→ **Exercise prompt**
Exactly the lines from the one that holds "## Techniques Employed" to the end of the data below: retype these and nothing else.

→ **Records from a collection**
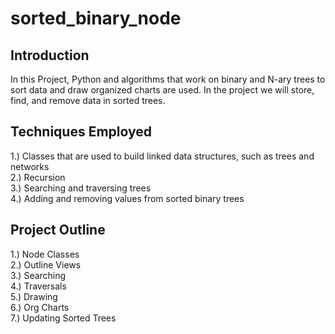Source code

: # sorted_binary_node

## Introduction
In this Project, Python and algorithms that work on binary and N-ary trees to sort data and draw organized charts are used. In the project we will store, find, and remove data in sorted trees.

## Techniques Employed
1.) Classes that are used to build linked data structures, such as trees and networks <br />
2.) Recursion <br />
3.) Searching and traversing trees <br />
4.) Adding and removing values from sorted binary trees <br />

## Project Outline
1.) Node Classes <br />
2.) Outline Views <br />
3.) Searching <br />
4.) Traversals <br />
5.) Drawing <br />
6.) Org Charts <br />
7.) Updating Sorted Trees <br />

→ **Answer for this exercise**
## Techniques Employed
1.) Classes that are used to build linked data structures, such as trees and networks <br />
2.) Recursion <br />
3.) Searching and traversing trees <br />
4.) Adding and removing values from sorted binary trees <br />

## Project Outline
1.) Node Classes <br />
2.) Outline Views <br />
3.) Searching <br />
4.) Traversals <br />
5.) Drawing <br />
6.) Org Charts <br />
7.) Updating Sorted Trees <br />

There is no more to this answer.